Il Master of Wine Charles Curtis si è recentemente chiesto in un articolo su Decanter quante delle attuali politiche agricole relative alla produzione dello Champagne siano green, guardino a una sempre maggiore sostenibilità, o quanto siano soltanto greenwashing. Attività che vengono cioè presentate come ecosostenibili con lo scopo non dichiarato di rendere meno visibile, almeno in termini di comunicazione, il loro impatto negativo. Una strategia nota e diffusa: la volontà di indurre il proprio pubblico di riferimento a credere che un marchio sia impegnato - vale per un’istituzione pubblica come il CIVC, il Comité Interprofessionnel du vin de Champagne, quanto per un qualsiasi altro brand - nella tutela dell'ambiente molto più di quanto non lo sia in realtà.

La sua tesi per diventare Master of Wine, circa vent’anni fa, aveva come oggetto lo sviluppo di standard di gestione ambientale per la produzione di vino, con particolare focus proprio sulla Champagne, la regione. Per questo ha scritto che una delle cose che nel tempo ha imparato è che parlare di qualità ambientale sia più difficile di quanto sembri. Non a caso i produttori certificati come biologici, se non addirittura come biodinamici, tendono a esprimere in tal senso più di una preoccupazione.

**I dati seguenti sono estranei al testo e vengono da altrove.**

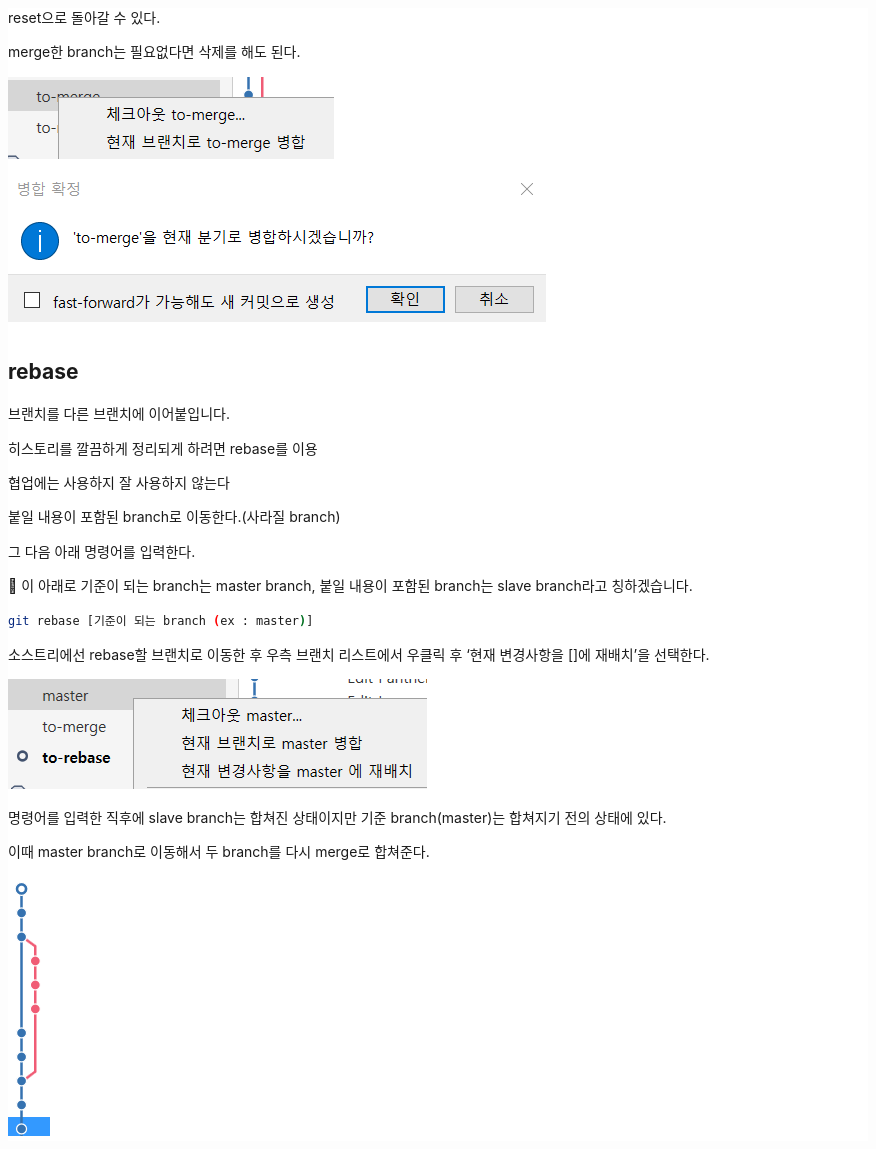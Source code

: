 reset으로 돌아갈 수 있다.

merge한 branch는 필요없다면 삭제를 해도 된다.

![Untitled](git%20%E1%84%80%E1%85%B5%E1%84%8E%E1%85%A9%E1%84%91%E1%85%A7%E1%86%AB%20857947d232c2483d80fa83c89bbb07b1/Untitled%2044.png)

![Untitled](git%20%E1%84%80%E1%85%B5%E1%84%8E%E1%85%A9%E1%84%91%E1%85%A7%E1%86%AB%20857947d232c2483d80fa83c89bbb07b1/Untitled%2045.png)

## rebase

브랜치를 다른 브랜치에 이어붙입니다.

히스토리를 깔끔하게 정리되게 하려면 rebase를 이용

협업에는 사용하지 잘 사용하지 않는다

붙일 내용이 포함된 branch로 이동한다.(사라질 branch)

그 다음 아래 명령어를 입력한다.

<aside>
📌 이 아래로 기준이 되는 branch는 master branch, 붙일 내용이 포함된 branch는 slave branch라고 칭하겠습니다.

</aside>

```bash
git rebase [기준이 되는 branch (ex : master)]
```

소스트리에선 rebase할 브랜치로 이동한 후 우측 브랜치 리스트에서 우클릭 후 ‘현재 변경사항을 []에 재배치’을 선택한다.

![Untitled](git%20%E1%84%80%E1%85%B5%E1%84%8E%E1%85%A9%E1%84%91%E1%85%A7%E1%86%AB%20857947d232c2483d80fa83c89bbb07b1/Untitled%2046.png)

명령어를 입력한 직후에 slave branch는 합쳐진 상태이지만 기준 branch(master)는 합쳐지기 전의 상태에 있다.

이때 master branch로 이동해서 두 branch를 다시 merge로 합쳐준다.

![Untitled](git%20%E1%84%80%E1%85%B5%E1%84%8E%E1%85%A9%E1%84%91%E1%85%A7%E1%86%AB%20857947d232c2483d80fa83c89bbb07b1/Untitled%2047.png)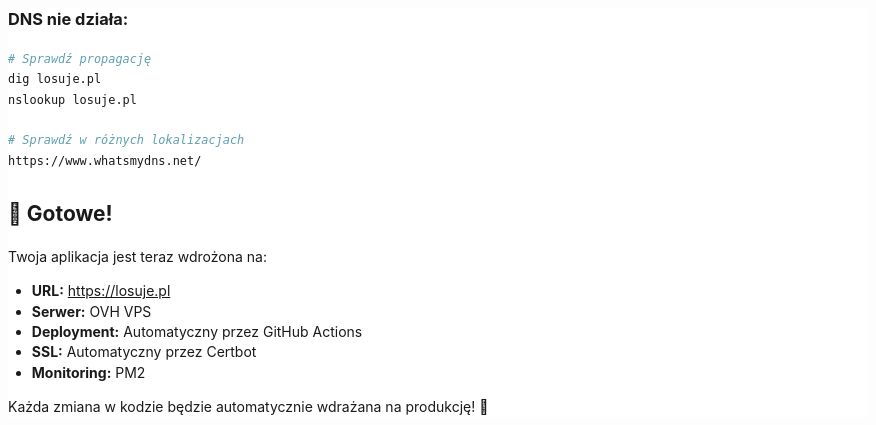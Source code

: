 ### DNS nie działa:
```bash
# Sprawdź propagację
dig losuje.pl
nslookup losuje.pl

# Sprawdź w różnych lokalizacjach
https://www.whatsmydns.net/
```

## 🎉 **Gotowe!**

Twoja aplikacja jest teraz wdrożona na:
- **URL:** https://losuje.pl
- **Serwer:** OVH VPS
- **Deployment:** Automatyczny przez GitHub Actions
- **SSL:** Automatyczny przez Certbot
- **Monitoring:** PM2

Każda zmiana w kodzie będzie automatycznie wdrażana na produkcję! 🚀



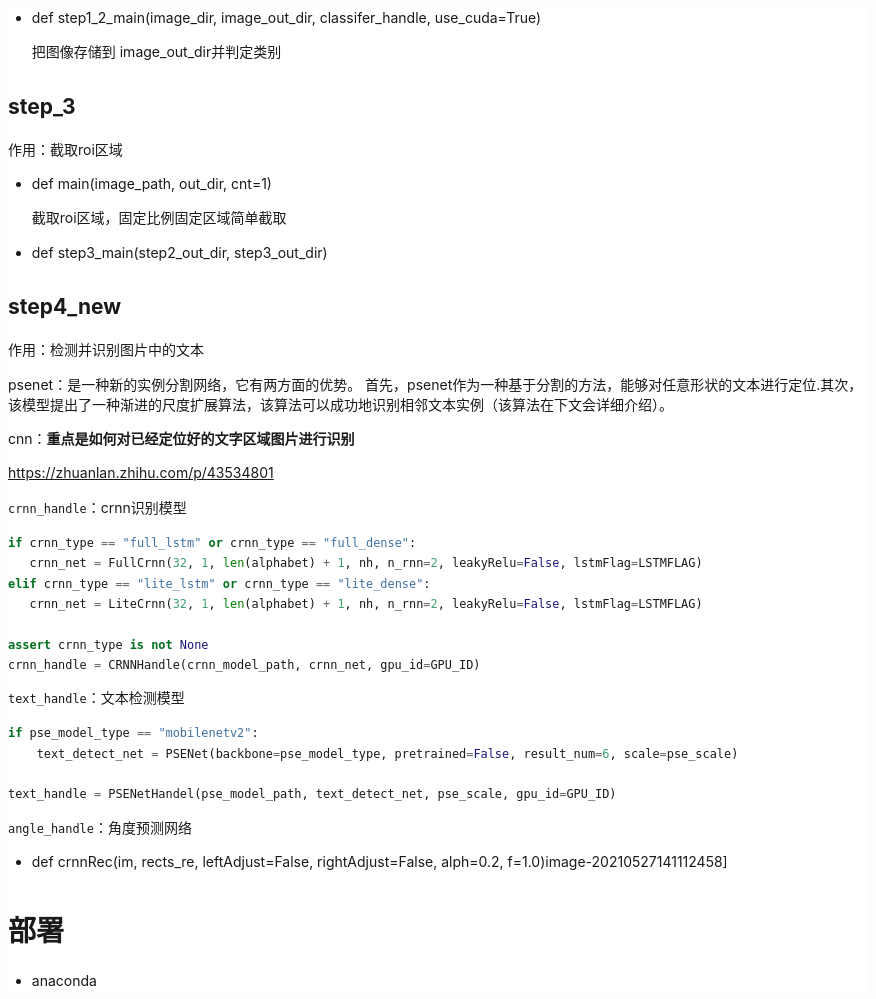 - def step1_2_main(image_dir, image_out_dir, classifer_handle, use_cuda=True)

  把图像存储到 image_out_dir并判定类别

## step_3

作用：截取roi区域

- def main(image_path, out_dir, cnt=1)

  截取roi区域，固定比例固定区域简单截取

- def step3_main(step2_out_dir, step3_out_dir)

## step4_new

作用：检测并识别图片中的文本

psenet：是一种新的实例分割网络，它有两方面的优势。 首先，psenet作为一种基于分割的方法，能够对任意形状的文本进行定位.其次，该模型提出了一种渐进的尺度扩展算法，该算法可以成功地识别相邻文本实例（该算法在下文会详细介绍）。

cnn：**重点是如何对已经定位好的文字区域图片进行识别**

https://zhuanlan.zhihu.com/p/43534801

`crnn_handle`：crnn识别模型

```python
if crnn_type == "full_lstm" or crnn_type == "full_dense":
   crnn_net = FullCrnn(32, 1, len(alphabet) + 1, nh, n_rnn=2, leakyRelu=False, lstmFlag=LSTMFLAG)
elif crnn_type == "lite_lstm" or crnn_type == "lite_dense":
   crnn_net = LiteCrnn(32, 1, len(alphabet) + 1, nh, n_rnn=2, leakyRelu=False, lstmFlag=LSTMFLAG)

assert crnn_type is not None
crnn_handle = CRNNHandle(crnn_model_path, crnn_net, gpu_id=GPU_ID)
```

`text_handle`：文本检测模型

```python
if pse_model_type == "mobilenetv2":
	text_detect_net = PSENet(backbone=pse_model_type, pretrained=False, result_num=6, scale=pse_scale)

text_handle = PSENetHandel(pse_model_path, text_detect_net, pse_scale, gpu_id=GPU_ID)
```

`angle_handle`：角度预测网络

- def crnnRec(im, rects_re, leftAdjust=False, rightAdjust=False, alph=0.2, f=1.0)image-20210527141112458]



# 部署

- anaconda
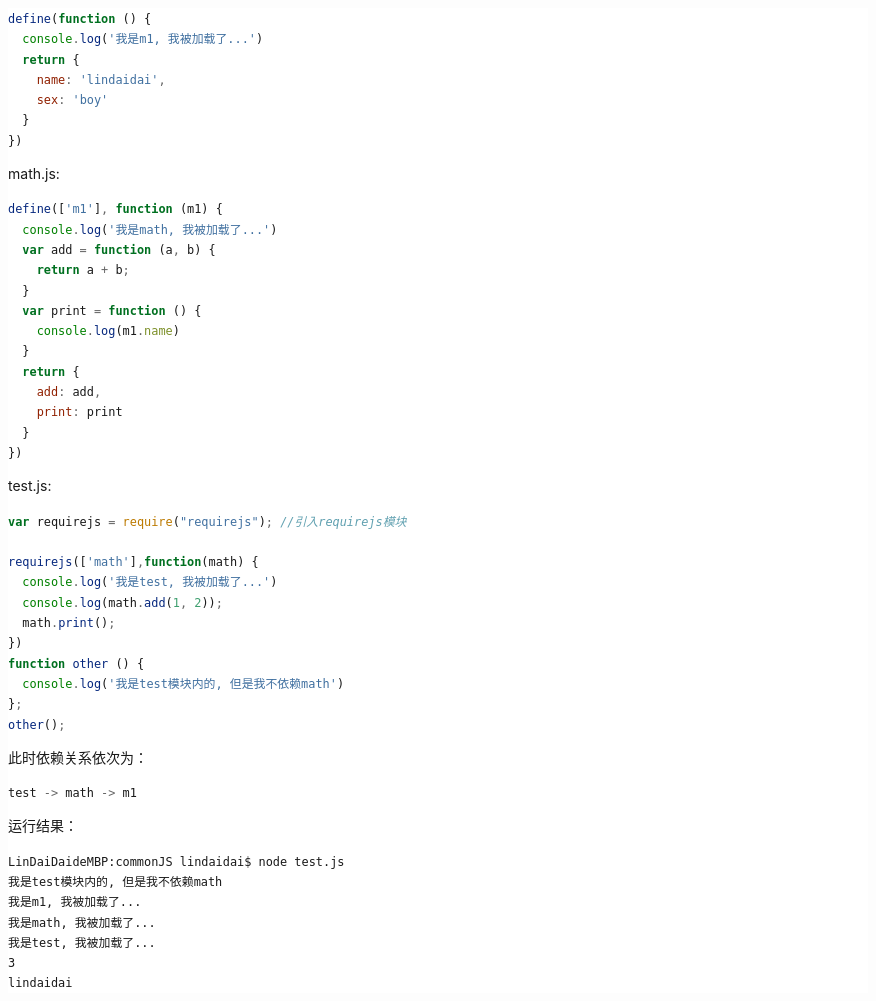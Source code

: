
 ```js
define(function () {
  console.log('我是m1, 我被加载了...')
  return {
    name: 'lindaidai',
    sex: 'boy'
  }
})
```

math.js:

```js
define(['m1'], function (m1) {
  console.log('我是math, 我被加载了...')
  var add = function (a, b) {
    return a + b;
  }
  var print = function () {
    console.log(m1.name)
  }
  return {
    add: add,
    print: print
  }
})
```

test.js:

```js
var requirejs = require("requirejs"); //引入requirejs模块

requirejs(['math'],function(math) {
  console.log('我是test, 我被加载了...')
  console.log(math.add(1, 2));
  math.print();
})
function other () {
  console.log('我是test模块内的, 但是我不依赖math')
};
other();
```

此时依赖关系依次为：

```rust
test -> math -> m1
```

运行结果：

```
LinDaiDaideMBP:commonJS lindaidai$ node test.js
我是test模块内的, 但是我不依赖math
我是m1, 我被加载了...
我是math, 我被加载了...
我是test, 我被加载了...
3
lindaidai
```
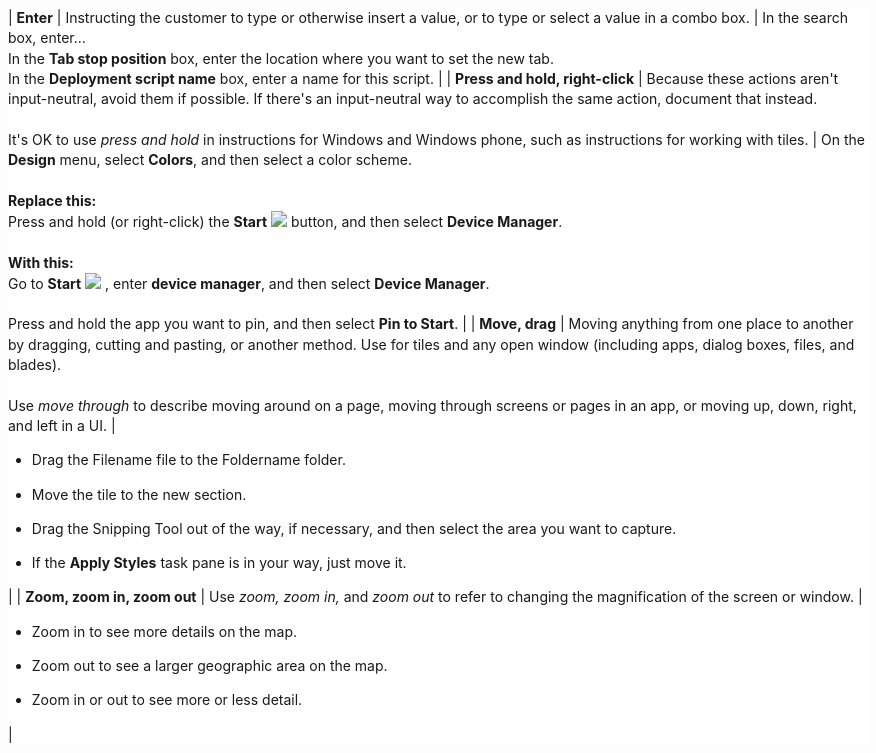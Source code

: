 |            **Enter**            |                                                                                                                                                                                                                                                            Instructing the customer to type or otherwise insert a value, or to type or select a value in a combo box.                                                                                                                                                                                                                                                            |                                                                                                                                                                                                                                                                                                      In the search box, enter…<br />In the **Tab stop position** box, enter the location where you want to set the new tab.<br />In the **Deployment script name** box, enter a name for this script.                                                                                                                                                                                                                                                                                  |
| **Press and hold, right-click** |                                                                                                                                          Because these actions aren't input-neutral, avoid them if possible. If there's an input-neutral way to accomplish the same action, document that instead.<br /><br />It's OK to use *press and hold* in instructions for Windows and Windows phone, such as instructions for working with tiles.                                                                                                                                           |                                   On the **Design** menu, select **Colors**, and then select a color scheme.<br /><br />**Replace this:**<br />Press and hold (or right-click) the **Start**&nbsp;<img src="media/describing-interactions-with-ui/967781121.png" /> button, and then select **Device Manager**.<br /><br />**With this:** <br />Go to **Start**&nbsp;<img src="media/describing-interactions-with-ui/967781121.png" />&nbsp;, enter **device manager**, and then select **Device Manager**.<br /><br />Press and hold the app you want to pin, and then select **Pin to Start**.                                    |
|         **Move, drag**          |                                                                                                                   Moving anything from one place to another by dragging, cutting and pasting, or another method. Use for tiles and any open window (including apps, dialog boxes, files, and blades).<br /><br />Use *move through* to describe moving around on a page, moving through screens or pages in an app, or moving up, down, right, and left in a UI.                                                                                                                    |                                                                                                                                           <ul><li>Drag the Filename file to the Foldername folder. </li></ul> <ul><li>Move the tile to the new section.  </li></ul> <ul><li>Drag the Snipping Tool out of the way, if necessary, and then select the area you want to capture.  </li></ul> <ul><li>If the <strong>Apply Styles</strong> task pane is in your way, just move it.</li></ul>                                                                                                                                           |
|   **Zoom, zoom in, zoom out**   |                                                                                                                                                                                                                                        Use *zoom,* *zoom in,* and *zoom out* to refer to changing the magnification of the screen or window.                                                                                                                                                                                                                                        |                                                                                                                                                                                                                    <ul><li>Zoom in to see more details on the map.</li></ul> <ul><li>Zoom out to see a larger geographic area on the map.</li></ul> <ul><li>Zoom in or out to see more or less detail.</li></ul>                                                                                                                                                                                                                    |

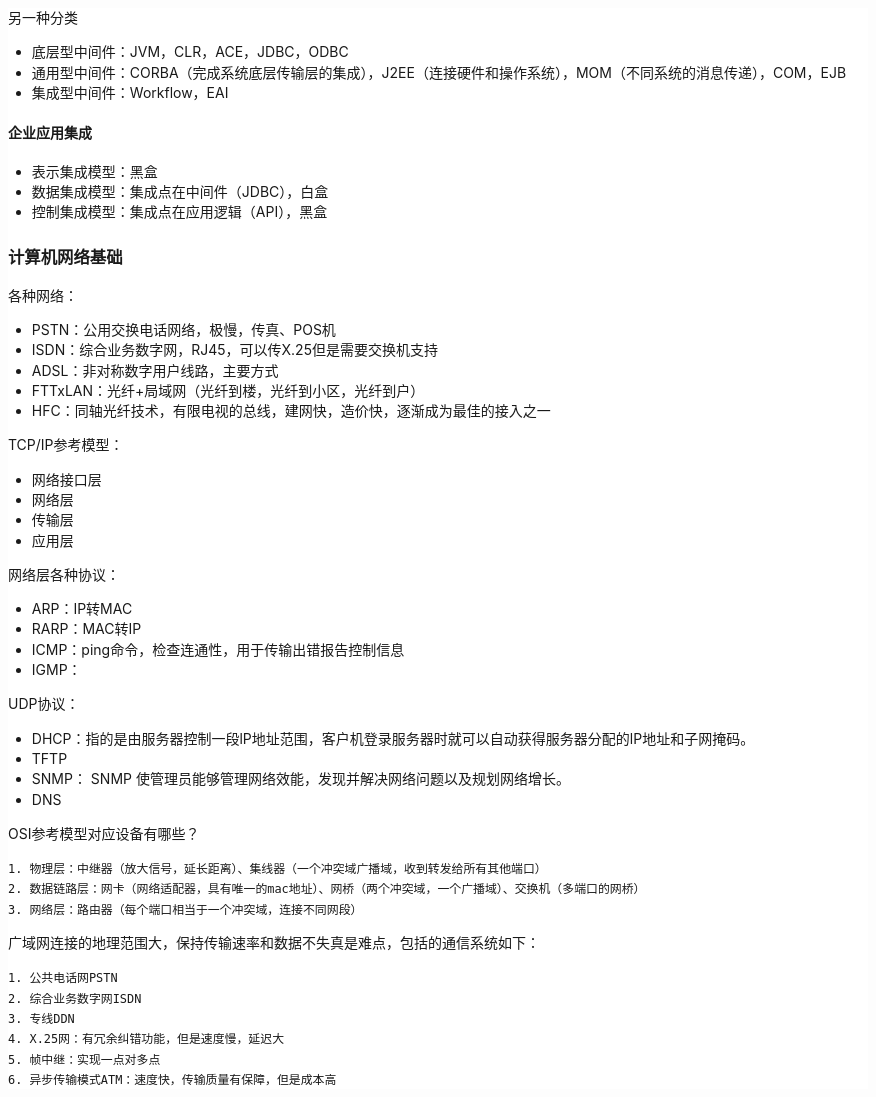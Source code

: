 另一种分类

* 底层型中间件：JVM，CLR，ACE，JDBC，ODBC
* 通用型中间件：CORBA（完成系统底层传输层的集成），J2EE（连接硬件和操作系统），MOM（不同系统的消息传递），COM，EJB
* 集成型中间件：Workflow，EAI

#### 企业应用集成

* 表示集成模型：黑盒
* 数据集成模型：集成点在中间件（JDBC），白盒
* 控制集成模型：集成点在应用逻辑（API），黑盒

### 计算机网络基础

各种网络：

* PSTN：公用交换电话网络，极慢，传真、POS机
* ISDN：综合业务数字网，RJ45，可以传X.25但是需要交换机支持
* ADSL：非对称数字用户线路，主要方式
* FTTxLAN：光纤+局域网（光纤到楼，光纤到小区，光纤到户）
* HFC：同轴光纤技术，有限电视的总线，建网快，造价快，逐渐成为最佳的接入之一

TCP/IP参考模型：

* 网络接口层
* 网络层
* 传输层
* 应用层

网络层各种协议：

* ARP：IP转MAC
* RARP：MAC转IP
* ICMP：ping命令，检查连通性，用于传输出错报告控制信息
* IGMP：

UDP协议：

* DHCP：指的是由服务器控制一段lP地址范围，客户机登录服务器时就可以自动获得服务器分配的lP地址和子网掩码。
* TFTP
* SNMP： SNMP 使管理员能够管理网络效能，发现并解决网络问题以及规划网络增长。
* DNS

OSI参考模型对应设备有哪些？

```
1. 物理层：中继器（放大信号，延长距离）、集线器（一个冲突域广播域，收到转发给所有其他端口）
2. 数据链路层：网卡（网络适配器，具有唯一的mac地址）、网桥（两个冲突域，一个广播域）、交换机（多端口的网桥）
3. 网络层：路由器（每个端口相当于一个冲突域，连接不同网段）
```

广域网连接的地理范围大，保持传输速率和数据不失真是难点，包括的通信系统如下：

```
1. 公共电话网PSTN
2. 综合业务数字网ISDN
3. 专线DDN
4. X.25网：有冗余纠错功能，但是速度慢，延迟大
5. 帧中继：实现一点对多点
6. 异步传输模式ATM：速度快，传输质量有保障，但是成本高
```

Non è una novità: tra le sostanze ammesse dal disciplinare dell’agricoltura biologica quelle che nel vino vengono più usate sono zolfo e rame. Quest’ultimo è un fungicida con un’elevata tossicità, per l’uomo oltre che per i terreni, oltre al fatto che basta una pioggia per annullarne l’azione, obbligando il viticoltore a ripristinare la copertura con un nuovo trattamento. Non solo: la sua applicazione ripetuta ha due effetti collaterali, di cui si parla sempre molto poco: i trattori che fanno su e giù nei vigneti consumano molta benzina, male per l’ambiente, compattando eccessivamente i terreni, male per la vigna.

Nella Champagne l’obiettivo del consorzio è che tutti i produttori abbiano un qualche tipo di certificazione entro il 2030. Ce ne sono di diverse, non solo quella biologica ma anche la HVE, “Haute Valeur Environnementale” o la più ambiziosa VDC, “Viticulture Durable de Champagne”, che obbliga le cantine aderenti a ridurre il loro impatto ambientale sulla base di tre fattori: la biodiversità, la capacità di ridurre il cosiddetto carbon footprint e l’utilizzo dell’acqua.

Fino a poco tempo fa, tuttavia, era esplicito anche l’obiettivo di eliminare completamente l'uso di erbicidi all’interno dei confini della denominazione entro il 2025, traguardo di cui si era persa ogni traccia non senza un certo numero di proteste da parte di un attento gruppo di vigneron. Solo dopo è stato specificato che quello rimane un obiettivo generico, senza scadenza. Da qui l’interrogativo e la consapevolezza sia più facile fare annunci che vanno nella direzione del green che metterli poi realmente in pratica, anche alla luce di un clima che non aiuta, basti pensare alle tantissime piogge che hanno investito buona parte d’Italia nei mesi di maggio e giugno, con tutto quello che questo ha comportato in termini di trattamenti, mai così tanti in viticoltura da molti anni.

In un periodo storico in cui anche in Italia grandi aziende e denominazioni di ogni latitudine fanno a gara nel presentarsi il più green, sostenibili possibile, non è passato inosservato quanto detto da Lamberto Frescobaldi, presidente dell’omonima cantina e dell’Unione Italiana Vini, in occasione di Wine2Wine, l’annuale forum organizzato da Vinitaly: «la sostenibilità è senz’altro una strada fondamentale per il vino italiano, ma a patto che non vi siano compromessi perché è spesso oggetto di greenwashing».

Da una parte c’è il mondo produttivo e la necessità di non parlare di generiche pratiche green, il cui impatto ambientale è spesso non dichiarato in quanto, molto semplicemente, non misurato e/o non misurabile. Dall’altra parte i consumatori, che a sentire sempre in occasione di Wine2Wine Joanna Sciarrino, editor-in-chief del seguitissimo sito Vinepair, sarebbero tutt’altro che interessati a parole quali sostenibilità. Una provocazione fino a un certo punto: dati alla mano ha mostrato quanto gli articoli che affrontano questo argomento siano quelli che attirano meno i lettori. Al contrario, ha detto, si tratta di requisito che i consumatori di oggi danno quasi per scontato. In breve: più azione e meno comunicazione.